岩泉一は「あの出来事だけで及川徹は雛鳥が親鳥を認識するように自分を信頼している/それは最早盲信に近い」と思ってんだけど、実際はそんなことは無くて及川徹と岩泉一の間にはあの二人だから築き得た無二の信頼関係があるんだよ~~!!それはむしろ明確なきっかけなんてものはなくて時間と経験とが作り上げたものなんだよ…それを岩泉一は自信の無さゆえに理解しきらない…ような…気がする…。
とはいえ、岩泉一は及川徹が選んだ唯一無二の相棒なので、そんなところで躓いたりはしないんですけど。岩泉一の精神性は人間のソレではないので自信の無さというよりは客観的な認識って感覚が強い気がします。

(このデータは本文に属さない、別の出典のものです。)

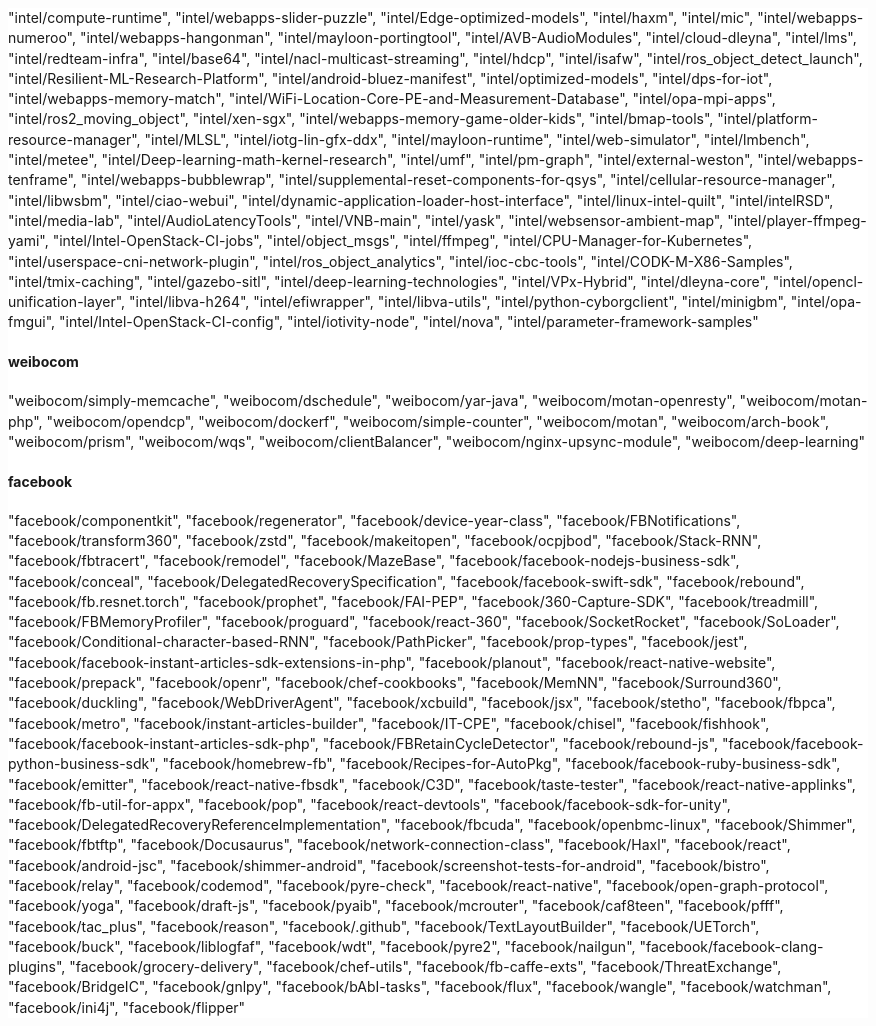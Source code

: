 "intel/compute-runtime", "intel/webapps-slider-puzzle", "intel/Edge-optimized-models", "intel/haxm", "intel/mic", "intel/webapps-numeroo", "intel/webapps-hangonman", "intel/mayloon-portingtool", "intel/AVB-AudioModules", "intel/cloud-dleyna", "intel/lms", "intel/redteam-infra", "intel/base64", "intel/nacl-multicast-streaming", "intel/hdcp", "intel/isafw", "intel/ros_object_detect_launch", "intel/Resilient-ML-Research-Platform", "intel/android-bluez-manifest", "intel/optimized-models", "intel/dps-for-iot", "intel/webapps-memory-match", "intel/WiFi-Location-Core-PE-and-Measurement-Database", "intel/opa-mpi-apps", "intel/ros2_moving_object", "intel/xen-sgx", "intel/webapps-memory-game-older-kids", "intel/bmap-tools", "intel/platform-resource-manager", "intel/MLSL", "intel/iotg-lin-gfx-ddx", "intel/mayloon-runtime", "intel/web-simulator", "intel/lmbench", "intel/metee", "intel/Deep-learning-math-kernel-research", "intel/umf", "intel/pm-graph", "intel/external-weston", "intel/webapps-tenframe", "intel/webapps-bubblewrap", "intel/supplemental-reset-components-for-qsys", "intel/cellular-resource-manager", "intel/libwsbm", "intel/ciao-webui", "intel/dynamic-application-loader-host-interface", "intel/linux-intel-quilt", "intel/intelRSD", "intel/media-lab", "intel/AudioLatencyTools", "intel/VNB-main", "intel/yask", "intel/websensor-ambient-map", "intel/player-ffmpeg-yami", "intel/Intel-OpenStack-CI-jobs", "intel/object_msgs", "intel/ffmpeg", "intel/CPU-Manager-for-Kubernetes", "intel/userspace-cni-network-plugin", "intel/ros_object_analytics", "intel/ioc-cbc-tools", "intel/CODK-M-X86-Samples", "intel/tmix-caching", "intel/gazebo-sitl", "intel/deep-learning-technologies", "intel/VPx-Hybrid", "intel/dleyna-core", "intel/opencl-unification-layer", "intel/libva-h264", "intel/efiwrapper", "intel/libva-utils", "intel/python-cyborgclient", "intel/minigbm", "intel/opa-fmgui", "intel/Intel-OpenStack-CI-config", "intel/iotivity-node", "intel/nova", "intel/parameter-framework-samples"

#### weibocom
"weibocom/simply-memcache", "weibocom/dschedule", "weibocom/yar-java", "weibocom/motan-openresty", "weibocom/motan-php", "weibocom/opendcp", "weibocom/dockerf", "weibocom/simple-counter", "weibocom/motan", "weibocom/arch-book", "weibocom/prism", "weibocom/wqs", "weibocom/clientBalancer", "weibocom/nginx-upsync-module", "weibocom/deep-learning"

#### facebook
"facebook/componentkit", "facebook/regenerator", "facebook/device-year-class", "facebook/FBNotifications", "facebook/transform360", "facebook/zstd", "facebook/makeitopen", "facebook/ocpjbod", "facebook/Stack-RNN", "facebook/fbtracert", "facebook/remodel", "facebook/MazeBase", "facebook/facebook-nodejs-business-sdk", "facebook/conceal", "facebook/DelegatedRecoverySpecification", "facebook/facebook-swift-sdk", "facebook/rebound", "facebook/fb.resnet.torch", "facebook/prophet", "facebook/FAI-PEP", "facebook/360-Capture-SDK", "facebook/treadmill", "facebook/FBMemoryProfiler", "facebook/proguard", "facebook/react-360", "facebook/SocketRocket", "facebook/SoLoader", "facebook/Conditional-character-based-RNN", "facebook/PathPicker", "facebook/prop-types", "facebook/jest", "facebook/facebook-instant-articles-sdk-extensions-in-php", "facebook/planout", "facebook/react-native-website", "facebook/prepack", "facebook/openr", "facebook/chef-cookbooks", "facebook/MemNN", "facebook/Surround360", "facebook/duckling", "facebook/WebDriverAgent", "facebook/xcbuild", "facebook/jsx", "facebook/stetho", "facebook/fbpca", "facebook/metro", "facebook/instant-articles-builder", "facebook/IT-CPE", "facebook/chisel", "facebook/fishhook", "facebook/facebook-instant-articles-sdk-php", "facebook/FBRetainCycleDetector", "facebook/rebound-js", "facebook/facebook-python-business-sdk", "facebook/homebrew-fb", "facebook/Recipes-for-AutoPkg", "facebook/facebook-ruby-business-sdk", "facebook/emitter", "facebook/react-native-fbsdk", "facebook/C3D", "facebook/taste-tester", "facebook/react-native-applinks", "facebook/fb-util-for-appx", "facebook/pop", "facebook/react-devtools", "facebook/facebook-sdk-for-unity", "facebook/DelegatedRecoveryReferenceImplementation", "facebook/fbcuda", "facebook/openbmc-linux", "facebook/Shimmer", "facebook/fbtftp", "facebook/Docusaurus", "facebook/network-connection-class", "facebook/Haxl", "facebook/react", "facebook/android-jsc", "facebook/shimmer-android", "facebook/screenshot-tests-for-android", "facebook/bistro", "facebook/relay", "facebook/codemod", "facebook/pyre-check", "facebook/react-native", "facebook/open-graph-protocol", "facebook/yoga", "facebook/draft-js", "facebook/pyaib", "facebook/mcrouter", "facebook/caf8teen", "facebook/pfff", "facebook/tac_plus", "facebook/reason", "facebook/.github", "facebook/TextLayoutBuilder", "facebook/UETorch", "facebook/buck", "facebook/liblogfaf", "facebook/wdt", "facebook/pyre2", "facebook/nailgun", "facebook/facebook-clang-plugins", "facebook/grocery-delivery", "facebook/chef-utils", "facebook/fb-caffe-exts", "facebook/ThreatExchange", "facebook/BridgeIC", "facebook/gnlpy", "facebook/bAbI-tasks", "facebook/flux", "facebook/wangle", "facebook/watchman", "facebook/ini4j", "facebook/flipper"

“岩泉一”はエースとしては全国一線級に一歩劣る。そんな自分を相棒と確信しているのはあの出来事ゆえだろう。みたいな。
それを頭で理解していたとしても、岩泉一は及川徹の相棒という座を誰かに譲ったりはしないんですけど。
あの二人、最後には最高の形で別れるんですけど、岩泉一は“あの時”及川徹を縛ったので、岩泉一はこれからも続いていく及川徹の人生の中で、唯一無二にして最後の相棒という椅子に座り続けるんですよ。隣にはもう居なくても。
あの二人はそういうものなんです。